(Items from a dataset)
'''

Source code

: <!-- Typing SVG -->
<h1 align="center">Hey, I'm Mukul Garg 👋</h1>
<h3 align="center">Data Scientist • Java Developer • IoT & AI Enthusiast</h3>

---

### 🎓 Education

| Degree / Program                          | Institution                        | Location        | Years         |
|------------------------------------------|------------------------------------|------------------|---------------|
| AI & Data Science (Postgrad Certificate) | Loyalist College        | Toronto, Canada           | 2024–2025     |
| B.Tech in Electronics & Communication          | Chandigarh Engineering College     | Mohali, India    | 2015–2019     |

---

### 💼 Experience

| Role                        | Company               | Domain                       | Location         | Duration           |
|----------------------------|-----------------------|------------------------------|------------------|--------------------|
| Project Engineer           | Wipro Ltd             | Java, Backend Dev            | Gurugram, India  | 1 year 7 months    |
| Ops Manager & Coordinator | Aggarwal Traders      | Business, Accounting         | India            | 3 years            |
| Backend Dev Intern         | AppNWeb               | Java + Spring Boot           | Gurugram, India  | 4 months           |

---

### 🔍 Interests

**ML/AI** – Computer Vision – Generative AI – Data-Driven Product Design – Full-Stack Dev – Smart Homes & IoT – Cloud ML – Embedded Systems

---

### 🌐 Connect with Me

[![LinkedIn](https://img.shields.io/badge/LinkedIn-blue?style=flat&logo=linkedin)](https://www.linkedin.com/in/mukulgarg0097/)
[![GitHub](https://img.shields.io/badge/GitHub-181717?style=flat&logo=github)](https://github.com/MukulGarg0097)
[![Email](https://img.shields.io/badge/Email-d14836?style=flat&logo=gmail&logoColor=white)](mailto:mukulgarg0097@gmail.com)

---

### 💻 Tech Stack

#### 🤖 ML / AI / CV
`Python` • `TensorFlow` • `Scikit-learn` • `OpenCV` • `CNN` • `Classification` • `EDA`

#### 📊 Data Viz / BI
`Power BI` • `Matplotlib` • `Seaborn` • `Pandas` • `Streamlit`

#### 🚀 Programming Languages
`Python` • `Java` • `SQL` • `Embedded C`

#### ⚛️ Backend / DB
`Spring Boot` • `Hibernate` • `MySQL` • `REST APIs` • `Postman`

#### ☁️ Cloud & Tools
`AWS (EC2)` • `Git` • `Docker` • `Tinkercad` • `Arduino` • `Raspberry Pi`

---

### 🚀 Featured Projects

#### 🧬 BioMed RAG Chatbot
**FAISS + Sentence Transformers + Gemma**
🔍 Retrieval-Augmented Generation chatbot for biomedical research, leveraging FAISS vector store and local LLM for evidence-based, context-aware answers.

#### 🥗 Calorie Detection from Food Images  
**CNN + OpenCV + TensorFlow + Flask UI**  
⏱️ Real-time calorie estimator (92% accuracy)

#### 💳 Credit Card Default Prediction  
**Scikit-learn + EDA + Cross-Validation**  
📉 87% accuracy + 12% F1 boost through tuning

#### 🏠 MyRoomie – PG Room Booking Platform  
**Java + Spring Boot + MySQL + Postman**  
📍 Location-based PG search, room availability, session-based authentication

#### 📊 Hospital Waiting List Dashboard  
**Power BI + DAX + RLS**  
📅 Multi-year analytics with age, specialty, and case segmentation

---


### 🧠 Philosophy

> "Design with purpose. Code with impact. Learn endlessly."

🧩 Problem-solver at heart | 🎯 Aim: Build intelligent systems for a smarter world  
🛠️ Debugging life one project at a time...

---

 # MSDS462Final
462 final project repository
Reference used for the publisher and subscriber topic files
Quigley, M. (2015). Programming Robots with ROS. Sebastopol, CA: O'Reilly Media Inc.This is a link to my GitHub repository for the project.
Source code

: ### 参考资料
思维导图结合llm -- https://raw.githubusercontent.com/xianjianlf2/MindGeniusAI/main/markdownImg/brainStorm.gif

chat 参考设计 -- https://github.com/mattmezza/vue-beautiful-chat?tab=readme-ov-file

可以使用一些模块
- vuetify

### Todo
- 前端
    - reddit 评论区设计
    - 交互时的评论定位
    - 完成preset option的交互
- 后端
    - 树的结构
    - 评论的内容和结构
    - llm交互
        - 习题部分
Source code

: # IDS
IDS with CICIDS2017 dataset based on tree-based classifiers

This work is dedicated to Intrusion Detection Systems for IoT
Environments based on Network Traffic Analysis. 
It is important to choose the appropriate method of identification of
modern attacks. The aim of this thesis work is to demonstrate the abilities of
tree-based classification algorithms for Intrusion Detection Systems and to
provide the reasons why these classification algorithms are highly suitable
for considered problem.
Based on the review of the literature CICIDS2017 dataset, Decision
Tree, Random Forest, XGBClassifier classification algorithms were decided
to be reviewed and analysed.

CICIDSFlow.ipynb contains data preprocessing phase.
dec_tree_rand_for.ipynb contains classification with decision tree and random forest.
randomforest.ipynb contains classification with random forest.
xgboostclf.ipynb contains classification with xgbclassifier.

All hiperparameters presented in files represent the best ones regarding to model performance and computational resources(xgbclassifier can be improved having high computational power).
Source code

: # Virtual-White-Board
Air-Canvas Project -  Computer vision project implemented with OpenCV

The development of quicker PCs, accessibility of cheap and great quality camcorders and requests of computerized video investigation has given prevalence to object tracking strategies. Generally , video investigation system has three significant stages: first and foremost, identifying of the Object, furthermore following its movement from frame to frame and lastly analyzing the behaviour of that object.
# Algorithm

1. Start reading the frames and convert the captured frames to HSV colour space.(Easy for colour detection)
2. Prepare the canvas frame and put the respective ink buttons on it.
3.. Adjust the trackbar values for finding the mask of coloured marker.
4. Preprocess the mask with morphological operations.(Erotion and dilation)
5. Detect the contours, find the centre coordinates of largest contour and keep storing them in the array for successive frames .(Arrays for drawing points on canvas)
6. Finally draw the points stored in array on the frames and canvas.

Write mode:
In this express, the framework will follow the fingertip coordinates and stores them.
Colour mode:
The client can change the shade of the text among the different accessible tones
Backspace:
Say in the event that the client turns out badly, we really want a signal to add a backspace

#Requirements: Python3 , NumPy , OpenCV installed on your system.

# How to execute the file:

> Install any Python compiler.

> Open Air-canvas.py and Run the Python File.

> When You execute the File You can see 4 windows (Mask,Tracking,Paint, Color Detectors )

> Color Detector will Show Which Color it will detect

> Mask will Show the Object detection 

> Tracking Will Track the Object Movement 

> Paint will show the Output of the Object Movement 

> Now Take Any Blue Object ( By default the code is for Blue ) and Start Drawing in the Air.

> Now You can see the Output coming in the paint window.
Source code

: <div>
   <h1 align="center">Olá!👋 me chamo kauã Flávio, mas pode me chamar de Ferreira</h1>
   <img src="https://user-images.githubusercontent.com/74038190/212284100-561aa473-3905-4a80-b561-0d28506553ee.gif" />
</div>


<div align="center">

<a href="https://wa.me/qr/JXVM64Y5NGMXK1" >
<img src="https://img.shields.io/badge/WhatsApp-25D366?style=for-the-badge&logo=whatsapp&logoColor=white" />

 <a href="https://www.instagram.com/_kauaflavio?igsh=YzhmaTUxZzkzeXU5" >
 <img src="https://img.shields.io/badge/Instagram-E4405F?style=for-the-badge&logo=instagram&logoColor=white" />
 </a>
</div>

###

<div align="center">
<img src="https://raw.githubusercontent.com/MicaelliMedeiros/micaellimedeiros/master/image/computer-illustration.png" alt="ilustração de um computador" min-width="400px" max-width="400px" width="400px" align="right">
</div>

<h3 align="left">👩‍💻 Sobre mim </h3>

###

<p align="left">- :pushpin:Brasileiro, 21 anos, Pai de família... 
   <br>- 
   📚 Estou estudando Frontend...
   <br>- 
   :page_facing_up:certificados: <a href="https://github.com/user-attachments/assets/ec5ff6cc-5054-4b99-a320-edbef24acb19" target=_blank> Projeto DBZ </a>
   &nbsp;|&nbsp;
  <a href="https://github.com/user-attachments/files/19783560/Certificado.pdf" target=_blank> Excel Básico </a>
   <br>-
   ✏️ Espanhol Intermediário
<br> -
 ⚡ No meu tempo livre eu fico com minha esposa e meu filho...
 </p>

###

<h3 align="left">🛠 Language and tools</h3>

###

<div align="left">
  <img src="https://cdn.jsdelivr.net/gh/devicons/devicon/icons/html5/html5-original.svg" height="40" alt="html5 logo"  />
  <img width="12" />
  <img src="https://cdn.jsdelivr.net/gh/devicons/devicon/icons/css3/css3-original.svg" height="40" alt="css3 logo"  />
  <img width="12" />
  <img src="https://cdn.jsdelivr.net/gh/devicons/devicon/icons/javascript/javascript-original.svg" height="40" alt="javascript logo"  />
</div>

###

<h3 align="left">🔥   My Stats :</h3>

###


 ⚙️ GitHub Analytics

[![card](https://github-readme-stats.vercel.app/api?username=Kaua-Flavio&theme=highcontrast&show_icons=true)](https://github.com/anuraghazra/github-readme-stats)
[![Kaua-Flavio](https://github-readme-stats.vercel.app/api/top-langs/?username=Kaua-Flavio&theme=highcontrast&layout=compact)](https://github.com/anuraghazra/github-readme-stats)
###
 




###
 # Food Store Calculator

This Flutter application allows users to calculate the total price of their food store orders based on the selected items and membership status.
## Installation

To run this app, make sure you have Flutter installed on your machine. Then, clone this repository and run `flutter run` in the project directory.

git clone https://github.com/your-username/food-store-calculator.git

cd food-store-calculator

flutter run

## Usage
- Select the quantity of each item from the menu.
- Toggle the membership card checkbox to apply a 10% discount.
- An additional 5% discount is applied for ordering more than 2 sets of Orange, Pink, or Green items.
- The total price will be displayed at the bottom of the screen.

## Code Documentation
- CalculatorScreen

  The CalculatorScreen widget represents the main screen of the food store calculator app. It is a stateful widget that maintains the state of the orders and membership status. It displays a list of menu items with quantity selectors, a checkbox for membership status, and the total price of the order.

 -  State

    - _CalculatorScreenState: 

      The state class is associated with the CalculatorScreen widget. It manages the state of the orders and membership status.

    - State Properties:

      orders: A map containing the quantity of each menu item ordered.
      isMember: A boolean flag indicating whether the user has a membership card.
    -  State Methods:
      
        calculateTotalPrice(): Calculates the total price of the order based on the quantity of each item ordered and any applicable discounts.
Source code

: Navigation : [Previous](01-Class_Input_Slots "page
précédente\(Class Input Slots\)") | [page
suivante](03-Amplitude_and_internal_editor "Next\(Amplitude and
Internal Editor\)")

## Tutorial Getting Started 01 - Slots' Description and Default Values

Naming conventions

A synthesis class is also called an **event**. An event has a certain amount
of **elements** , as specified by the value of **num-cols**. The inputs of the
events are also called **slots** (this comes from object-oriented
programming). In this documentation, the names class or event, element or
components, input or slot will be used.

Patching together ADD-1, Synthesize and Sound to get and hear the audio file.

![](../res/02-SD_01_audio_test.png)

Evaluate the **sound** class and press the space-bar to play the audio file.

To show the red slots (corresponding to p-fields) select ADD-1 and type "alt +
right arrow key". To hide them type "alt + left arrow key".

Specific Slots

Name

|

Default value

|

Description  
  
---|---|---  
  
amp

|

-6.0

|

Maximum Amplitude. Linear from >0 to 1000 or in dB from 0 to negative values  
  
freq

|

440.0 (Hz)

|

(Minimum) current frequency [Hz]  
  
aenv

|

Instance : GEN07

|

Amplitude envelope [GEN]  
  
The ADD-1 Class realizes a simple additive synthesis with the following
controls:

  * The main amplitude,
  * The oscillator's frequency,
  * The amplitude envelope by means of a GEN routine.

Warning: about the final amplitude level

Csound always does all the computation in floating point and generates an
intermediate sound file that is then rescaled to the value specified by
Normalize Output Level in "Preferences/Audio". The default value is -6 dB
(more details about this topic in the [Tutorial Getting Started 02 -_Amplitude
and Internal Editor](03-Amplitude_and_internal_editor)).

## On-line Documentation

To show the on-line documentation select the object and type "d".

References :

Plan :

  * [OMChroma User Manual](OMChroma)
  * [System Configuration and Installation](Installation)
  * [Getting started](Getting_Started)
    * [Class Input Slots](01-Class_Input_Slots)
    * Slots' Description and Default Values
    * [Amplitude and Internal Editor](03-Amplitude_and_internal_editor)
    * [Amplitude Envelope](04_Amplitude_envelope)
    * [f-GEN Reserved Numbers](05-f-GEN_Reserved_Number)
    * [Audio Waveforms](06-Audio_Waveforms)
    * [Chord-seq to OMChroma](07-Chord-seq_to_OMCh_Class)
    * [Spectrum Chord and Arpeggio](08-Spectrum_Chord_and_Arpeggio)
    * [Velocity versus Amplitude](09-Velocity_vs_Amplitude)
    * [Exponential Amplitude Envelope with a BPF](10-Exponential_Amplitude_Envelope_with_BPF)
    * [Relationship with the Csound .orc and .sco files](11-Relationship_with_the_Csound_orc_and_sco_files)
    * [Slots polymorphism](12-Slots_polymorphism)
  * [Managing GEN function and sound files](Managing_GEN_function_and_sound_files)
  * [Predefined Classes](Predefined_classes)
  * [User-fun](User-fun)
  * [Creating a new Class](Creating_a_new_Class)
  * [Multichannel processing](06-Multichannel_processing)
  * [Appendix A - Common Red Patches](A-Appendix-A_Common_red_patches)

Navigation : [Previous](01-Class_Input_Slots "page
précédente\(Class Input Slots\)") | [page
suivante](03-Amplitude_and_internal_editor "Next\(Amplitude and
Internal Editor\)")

'''

DESCRIPTION OF THE TASK: Once the line with "#### 🤖 ML / AI / CV" is found in the records above, print exactly that line and every line after it through the line with "462 final project repository".

THE ANSWER:
#### 🤖 ML / AI / CV
`Python` • `TensorFlow` • `Scikit-learn` • `OpenCV` • `CNN` • `Classification` • `EDA`

#### 📊 Data Viz / BI
`Power BI` • `Matplotlib` • `Seaborn` • `Pandas` • `Streamlit`

#### 🚀 Programming Languages
`Python` • `Java` • `SQL` • `Embedded C`

#### ⚛️ Backend / DB
`Spring Boot` • `Hibernate` • `MySQL` • `REST APIs` • `Postman`

#### ☁️ Cloud & Tools
`AWS (EC2)` • `Git` • `Docker` • `Tinkercad` • `Arduino` • `Raspberry Pi`

---

### 🚀 Featured Projects

#### 🧬 BioMed RAG Chatbot
**FAISS + Sentence Transformers + Gemma**
🔍 Retrieval-Augmented Generation chatbot for biomedical research, leveraging FAISS vector store and local LLM for evidence-based, context-aware answers.

#### 🥗 Calorie Detection from Food Images  
**CNN + OpenCV + TensorFlow + Flask UI**  
⏱️ Real-time calorie estimator (92% accuracy)

#### 💳 Credit Card Default Prediction  
**Scikit-learn + EDA + Cross-Validation**  
📉 87% accuracy + 12% F1 boost through tuning

#### 🏠 MyRoomie – PG Room Booking Platform  
**Java + Spring Boot + MySQL + Postman**  
📍 Location-based PG search, room availability, session-based authentication

#### 📊 Hospital Waiting List Dashboard  
**Power BI + DAX + RLS**  
📅 Multi-year analytics with age, specialty, and case segmentation

---


### 🧠 Philosophy

> "Design with purpose. Code with impact. Learn endlessly."

🧩 Problem-solver at heart | 🎯 Aim: Build intelligent systems for a smarter world  
🛠️ Debugging life one project at a time...

---

 # MSDS462Final
462 final project repository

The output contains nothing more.